Stored data entries:
━━━

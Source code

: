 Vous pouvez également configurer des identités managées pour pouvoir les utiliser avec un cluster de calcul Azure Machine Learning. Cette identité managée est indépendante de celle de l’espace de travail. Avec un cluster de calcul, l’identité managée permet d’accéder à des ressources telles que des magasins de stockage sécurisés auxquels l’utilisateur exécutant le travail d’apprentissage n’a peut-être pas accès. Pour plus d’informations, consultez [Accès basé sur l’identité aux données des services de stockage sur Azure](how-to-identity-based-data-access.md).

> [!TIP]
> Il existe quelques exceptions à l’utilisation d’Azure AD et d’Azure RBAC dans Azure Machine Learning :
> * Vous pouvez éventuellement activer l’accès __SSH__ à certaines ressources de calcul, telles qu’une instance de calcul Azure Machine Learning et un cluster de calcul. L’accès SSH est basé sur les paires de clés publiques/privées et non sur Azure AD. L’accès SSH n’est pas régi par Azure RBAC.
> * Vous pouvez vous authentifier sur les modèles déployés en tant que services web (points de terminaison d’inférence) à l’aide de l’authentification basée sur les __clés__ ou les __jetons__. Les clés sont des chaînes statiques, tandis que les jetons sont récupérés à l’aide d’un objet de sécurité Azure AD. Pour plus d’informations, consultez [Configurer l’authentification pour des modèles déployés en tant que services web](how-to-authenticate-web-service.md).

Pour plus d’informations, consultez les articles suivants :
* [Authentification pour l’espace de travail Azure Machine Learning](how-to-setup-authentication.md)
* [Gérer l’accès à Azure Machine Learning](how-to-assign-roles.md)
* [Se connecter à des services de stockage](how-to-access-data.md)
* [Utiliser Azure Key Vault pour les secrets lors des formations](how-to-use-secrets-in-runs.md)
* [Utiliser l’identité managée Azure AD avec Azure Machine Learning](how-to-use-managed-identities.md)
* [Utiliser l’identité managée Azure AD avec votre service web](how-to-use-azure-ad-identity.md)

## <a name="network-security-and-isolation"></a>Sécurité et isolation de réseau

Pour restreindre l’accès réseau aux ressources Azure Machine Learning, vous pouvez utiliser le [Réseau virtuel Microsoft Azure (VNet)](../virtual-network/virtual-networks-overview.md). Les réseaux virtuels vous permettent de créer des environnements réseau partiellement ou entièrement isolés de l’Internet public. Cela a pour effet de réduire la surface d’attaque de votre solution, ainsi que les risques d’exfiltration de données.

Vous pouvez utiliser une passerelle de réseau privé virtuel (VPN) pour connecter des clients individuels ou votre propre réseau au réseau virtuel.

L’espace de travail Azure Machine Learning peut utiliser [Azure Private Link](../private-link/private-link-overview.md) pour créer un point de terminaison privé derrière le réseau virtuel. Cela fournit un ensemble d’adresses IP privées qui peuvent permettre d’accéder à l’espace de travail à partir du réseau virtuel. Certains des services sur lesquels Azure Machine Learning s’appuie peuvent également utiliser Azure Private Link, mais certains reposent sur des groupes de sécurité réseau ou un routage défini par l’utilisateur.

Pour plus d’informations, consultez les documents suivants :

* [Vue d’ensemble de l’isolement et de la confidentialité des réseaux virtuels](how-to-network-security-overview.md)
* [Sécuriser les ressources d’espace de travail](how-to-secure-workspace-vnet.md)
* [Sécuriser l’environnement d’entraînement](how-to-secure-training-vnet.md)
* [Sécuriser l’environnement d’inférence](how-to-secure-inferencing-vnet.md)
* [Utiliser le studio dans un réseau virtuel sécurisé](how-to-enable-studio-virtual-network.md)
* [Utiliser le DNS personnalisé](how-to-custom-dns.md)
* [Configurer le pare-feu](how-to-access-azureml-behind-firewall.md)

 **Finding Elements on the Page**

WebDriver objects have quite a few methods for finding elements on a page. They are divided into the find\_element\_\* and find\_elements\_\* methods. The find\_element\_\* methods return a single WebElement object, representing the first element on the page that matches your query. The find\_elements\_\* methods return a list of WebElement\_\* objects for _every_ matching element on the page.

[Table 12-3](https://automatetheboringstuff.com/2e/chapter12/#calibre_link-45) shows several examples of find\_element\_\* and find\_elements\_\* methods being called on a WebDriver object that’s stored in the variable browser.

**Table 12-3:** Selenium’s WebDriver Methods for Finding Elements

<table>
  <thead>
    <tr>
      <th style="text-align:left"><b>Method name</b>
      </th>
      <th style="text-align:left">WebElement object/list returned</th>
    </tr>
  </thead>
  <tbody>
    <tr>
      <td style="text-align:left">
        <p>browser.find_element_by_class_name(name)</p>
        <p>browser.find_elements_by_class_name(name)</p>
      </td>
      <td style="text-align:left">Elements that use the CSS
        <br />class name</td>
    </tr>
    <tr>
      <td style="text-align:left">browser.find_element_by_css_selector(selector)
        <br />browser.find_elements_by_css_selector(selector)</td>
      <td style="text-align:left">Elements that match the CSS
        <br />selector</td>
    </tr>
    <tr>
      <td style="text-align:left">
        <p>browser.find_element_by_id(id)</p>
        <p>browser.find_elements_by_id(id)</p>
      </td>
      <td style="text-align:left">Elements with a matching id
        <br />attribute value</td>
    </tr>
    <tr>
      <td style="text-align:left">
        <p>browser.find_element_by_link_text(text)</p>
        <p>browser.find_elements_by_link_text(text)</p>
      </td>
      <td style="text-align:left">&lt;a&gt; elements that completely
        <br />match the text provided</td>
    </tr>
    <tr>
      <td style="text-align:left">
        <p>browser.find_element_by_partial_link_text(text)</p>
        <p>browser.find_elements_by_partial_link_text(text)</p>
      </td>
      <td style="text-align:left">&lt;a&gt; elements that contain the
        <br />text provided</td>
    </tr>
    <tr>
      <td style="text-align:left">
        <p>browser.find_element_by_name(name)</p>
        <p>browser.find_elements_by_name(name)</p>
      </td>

━━━

* _Work instructions_
Print the entries once more, identical in every line.

* _Answer area_
Source code

: Vous pouvez également configurer des identités managées pour pouvoir les utiliser avec un cluster de calcul Azure Machine Learning. Cette identité managée est indépendante de celle de l’espace de travail. Avec un cluster de calcul, l’identité managée permet d’accéder à des ressources telles que des magasins de stockage sécurisés auxquels l’utilisateur exécutant le travail d’apprentissage n’a peut-être pas accès. Pour plus d’informations, consultez [Accès basé sur l’identité aux données des services de stockage sur Azure](how-to-identity-based-data-access.md).

> [!TIP]
> Il existe quelques exceptions à l’utilisation d’Azure AD et d’Azure RBAC dans Azure Machine Learning :
> * Vous pouvez éventuellement activer l’accès __SSH__ à certaines ressources de calcul, telles qu’une instance de calcul Azure Machine Learning et un cluster de calcul. L’accès SSH est basé sur les paires de clés publiques/privées et non sur Azure AD. L’accès SSH n’est pas régi par Azure RBAC.
> * Vous pouvez vous authentifier sur les modèles déployés en tant que services web (points de terminaison d’inférence) à l’aide de l’authentification basée sur les __clés__ ou les __jetons__. Les clés sont des chaînes statiques, tandis que les jetons sont récupérés à l’aide d’un objet de sécurité Azure AD. Pour plus d’informations, consultez [Configurer l’authentification pour des modèles déployés en tant que services web](how-to-authenticate-web-service.md).

Pour plus d’informations, consultez les articles suivants :
* [Authentification pour l’espace de travail Azure Machine Learning](how-to-setup-authentication.md)
* [Gérer l’accès à Azure Machine Learning](how-to-assign-roles.md)
* [Se connecter à des services de stockage](how-to-access-data.md)
* [Utiliser Azure Key Vault pour les secrets lors des formations](how-to-use-secrets-in-runs.md)
* [Utiliser l’identité managée Azure AD avec Azure Machine Learning](how-to-use-managed-identities.md)
* [Utiliser l’identité managée Azure AD avec votre service web](how-to-use-azure-ad-identity.md)

## <a name="network-security-and-isolation"></a>Sécurité et isolation de réseau

Pour restreindre l’accès réseau aux ressources Azure Machine Learning, vous pouvez utiliser le [Réseau virtuel Microsoft Azure (VNet)](../virtual-network/virtual-networks-overview.md). Les réseaux virtuels vous permettent de créer des environnements réseau partiellement ou entièrement isolés de l’Internet public. Cela a pour effet de réduire la surface d’attaque de votre solution, ainsi que les risques d’exfiltration de données.

Vous pouvez utiliser une passerelle de réseau privé virtuel (VPN) pour connecter des clients individuels ou votre propre réseau au réseau virtuel.

L’espace de travail Azure Machine Learning peut utiliser [Azure Private Link](../private-link/private-link-overview.md) pour créer un point de terminaison privé derrière le réseau virtuel. Cela fournit un ensemble d’adresses IP privées qui peuvent permettre d’accéder à l’espace de travail à partir du réseau virtuel. Certains des services sur lesquels Azure Machine Learning s’appuie peuvent également utiliser Azure Private Link, mais certains reposent sur des groupes de sécurité réseau ou un routage défini par l’utilisateur.

Pour plus d’informations, consultez les documents suivants :

* [Vue d’ensemble de l’isolement et de la confidentialité des réseaux virtuels](how-to-network-security-overview.md)
* [Sécuriser les ressources d’espace de travail](how-to-secure-workspace-vnet.md)
* [Sécuriser l’environnement d’entraînement](how-to-secure-training-vnet.md)
* [Sécuriser l’environnement d’inférence](how-to-secure-inferencing-vnet.md)
* [Utiliser le studio dans un réseau virtuel sécurisé](how-to-enable-studio-virtual-network.md)
* [Utiliser le DNS personnalisé](how-to-custom-dns.md)
* [Configurer le pare-feu](how-to-access-azureml-behind-firewall.md)

 **Finding Elements on the Page**

WebDriver objects have quite a few methods for finding elements on a page. They are divided into the find\_element\_\* and find\_elements\_\* methods. The find\_element\_\* methods return a single WebElement object, representing the first element on the page that matches your query. The find\_elements\_\* methods return a list of WebElement\_\* objects for _every_ matching element on the page.

[Table 12-3](https://automatetheboringstuff.com/2e/chapter12/#calibre_link-45) shows several examples of find\_element\_\* and find\_elements\_\* methods being called on a WebDriver object that’s stored in the variable browser.

**Table 12-3:** Selenium’s WebDriver Methods for Finding Elements

<table>
  <thead>
    <tr>
      <th style="text-align:left"><b>Method name</b>
      </th>
      <th style="text-align:left">WebElement object/list returned</th>
    </tr>
  </thead>
  <tbody>
    <tr>
      <td style="text-align:left">
        <p>browser.find_element_by_class_name(name)</p>
        <p>browser.find_elements_by_class_name(name)</p>
      </td>
      <td style="text-align:left">Elements that use the CSS
        <br />class name</td>
    </tr>
    <tr>
      <td style="text-align:left">browser.find_element_by_css_selector(selector)
        <br />browser.find_elements_by_css_selector(selector)</td>
      <td style="text-align:left">Elements that match the CSS
        <br />selector</td>
    </tr>
    <tr>
      <td style="text-align:left">
        <p>browser.find_element_by_id(id)</p>
        <p>browser.find_elements_by_id(id)</p>
      </td>
      <td style="text-align:left">Elements with a matching id
        <br />attribute value</td>
    </tr>
    <tr>
      <td style="text-align:left">
        <p>browser.find_element_by_link_text(text)</p>
        <p>browser.find_elements_by_link_text(text)</p>
      </td>
      <td style="text-align:left">&lt;a&gt; elements that completely
        <br />match the text provided</td>
    </tr>
    <tr>
      <td style="text-align:left">
        <p>browser.find_element_by_partial_link_text(text)</p>
        <p>browser.find_elements_by_partial_link_text(text)</p>
      </td>
      <td style="text-align:left">&lt;a&gt; elements that contain the
        <br />text provided</td>
    </tr>
    <tr>
      <td style="text-align:left">
        <p>browser.find_element_by_name(name)</p>
        <p>browser.find_elements_by_name(name)</p>
      </td>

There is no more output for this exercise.